**What the task requires:** Give back the full set of entries exactly, keeping each line intact.

[Source texts of formatted documents]
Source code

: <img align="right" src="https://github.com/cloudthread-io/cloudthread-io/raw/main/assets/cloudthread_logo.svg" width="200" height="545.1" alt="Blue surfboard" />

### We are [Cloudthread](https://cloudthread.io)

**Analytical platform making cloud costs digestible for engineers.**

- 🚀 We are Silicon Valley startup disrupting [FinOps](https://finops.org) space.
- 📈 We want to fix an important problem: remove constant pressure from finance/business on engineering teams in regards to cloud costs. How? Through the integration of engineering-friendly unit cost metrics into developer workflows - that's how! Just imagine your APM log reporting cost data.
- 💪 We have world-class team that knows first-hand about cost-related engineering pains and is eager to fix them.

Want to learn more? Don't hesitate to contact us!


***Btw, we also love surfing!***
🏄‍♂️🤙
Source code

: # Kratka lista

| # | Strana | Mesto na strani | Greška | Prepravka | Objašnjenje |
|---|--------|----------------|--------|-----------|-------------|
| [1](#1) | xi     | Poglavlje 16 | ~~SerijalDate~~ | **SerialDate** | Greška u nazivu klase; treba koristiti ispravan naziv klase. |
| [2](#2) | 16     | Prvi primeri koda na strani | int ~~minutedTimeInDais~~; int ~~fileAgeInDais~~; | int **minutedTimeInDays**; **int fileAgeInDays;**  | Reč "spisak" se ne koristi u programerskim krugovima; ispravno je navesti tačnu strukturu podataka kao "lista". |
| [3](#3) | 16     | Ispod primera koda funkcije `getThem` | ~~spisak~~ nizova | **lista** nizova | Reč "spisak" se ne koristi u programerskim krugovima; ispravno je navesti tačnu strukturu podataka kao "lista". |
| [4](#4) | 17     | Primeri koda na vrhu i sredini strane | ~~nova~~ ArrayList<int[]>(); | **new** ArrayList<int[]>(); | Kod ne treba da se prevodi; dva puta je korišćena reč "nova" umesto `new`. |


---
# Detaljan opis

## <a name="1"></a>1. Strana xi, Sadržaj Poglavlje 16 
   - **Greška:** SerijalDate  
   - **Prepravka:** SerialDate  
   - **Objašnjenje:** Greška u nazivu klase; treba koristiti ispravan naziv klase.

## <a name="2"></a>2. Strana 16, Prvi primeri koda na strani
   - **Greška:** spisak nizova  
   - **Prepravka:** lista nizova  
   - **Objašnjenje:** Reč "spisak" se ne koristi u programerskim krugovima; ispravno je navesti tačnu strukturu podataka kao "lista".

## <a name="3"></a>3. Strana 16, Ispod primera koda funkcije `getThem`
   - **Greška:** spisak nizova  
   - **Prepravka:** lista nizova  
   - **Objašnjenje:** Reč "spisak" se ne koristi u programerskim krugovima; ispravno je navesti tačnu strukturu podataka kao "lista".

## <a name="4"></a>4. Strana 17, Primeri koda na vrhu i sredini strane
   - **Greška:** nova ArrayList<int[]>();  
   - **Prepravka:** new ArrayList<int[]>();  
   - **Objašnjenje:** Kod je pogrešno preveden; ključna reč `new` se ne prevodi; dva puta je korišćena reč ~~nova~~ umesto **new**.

**Problem solution:**
Source code

: <img align="right" src="https://github.com/cloudthread-io/cloudthread-io/raw/main/assets/cloudthread_logo.svg" width="200" height="545.1" alt="Blue surfboard" />

### We are [Cloudthread](https://cloudthread.io)

**Analytical platform making cloud costs digestible for engineers.**

- 🚀 We are Silicon Valley startup disrupting [FinOps](https://finops.org) space.
- 📈 We want to fix an important problem: remove constant pressure from finance/business on engineering teams in regards to cloud costs. How? Through the integration of engineering-friendly unit cost metrics into developer workflows - that's how! Just imagine your APM log reporting cost data.
- 💪 We have world-class team that knows first-hand about cost-related engineering pains and is eager to fix them.

Want to learn more? Don't hesitate to contact us!


***Btw, we also love surfing!***
🏄‍♂️🤙
Source code

: # Kratka lista

| # | Strana | Mesto na strani | Greška | Prepravka | Objašnjenje |
|---|--------|----------------|--------|-----------|-------------|
| [1](#1) | xi     | Poglavlje 16 | ~~SerijalDate~~ | **SerialDate** | Greška u nazivu klase; treba koristiti ispravan naziv klase. |
| [2](#2) | 16     | Prvi primeri koda na strani | int ~~minutedTimeInDais~~; int ~~fileAgeInDais~~; | int **minutedTimeInDays**; **int fileAgeInDays;**  | Reč "spisak" se ne koristi u programerskim krugovima; ispravno je navesti tačnu strukturu podataka kao "lista". |
| [3](#3) | 16     | Ispod primera koda funkcije `getThem` | ~~spisak~~ nizova | **lista** nizova | Reč "spisak" se ne koristi u programerskim krugovima; ispravno je navesti tačnu strukturu podataka kao "lista". |
| [4](#4) | 17     | Primeri koda na vrhu i sredini strane | ~~nova~~ ArrayList<int[]>(); | **new** ArrayList<int[]>(); | Kod ne treba da se prevodi; dva puta je korišćena reč "nova" umesto `new`. |


---
# Detaljan opis

## <a name="1"></a>1. Strana xi, Sadržaj Poglavlje 16 
   - **Greška:** SerijalDate  
   - **Prepravka:** SerialDate  
   - **Objašnjenje:** Greška u nazivu klase; treba koristiti ispravan naziv klase.

## <a name="2"></a>2. Strana 16, Prvi primeri koda na strani
   - **Greška:** spisak nizova  
   - **Prepravka:** lista nizova  
   - **Objašnjenje:** Reč "spisak" se ne koristi u programerskim krugovima; ispravno je navesti tačnu strukturu podataka kao "lista".

## <a name="3"></a>3. Strana 16, Ispod primera koda funkcije `getThem`
   - **Greška:** spisak nizova  
   - **Prepravka:** lista nizova  
   - **Objašnjenje:** Reč "spisak" se ne koristi u programerskim krugovima; ispravno je navesti tačnu strukturu podataka kao "lista".

## <a name="4"></a>4. Strana 17, Primeri koda na vrhu i sredini strane
   - **Greška:** nova ArrayList<int[]>();  
   - **Prepravka:** new ArrayList<int[]>();  
   - **Objašnjenje:** Kod je pogrešno preveden; ključna reč `new` se ne prevodi; dva puta je korišćena reč ~~nova~~ umesto **new**.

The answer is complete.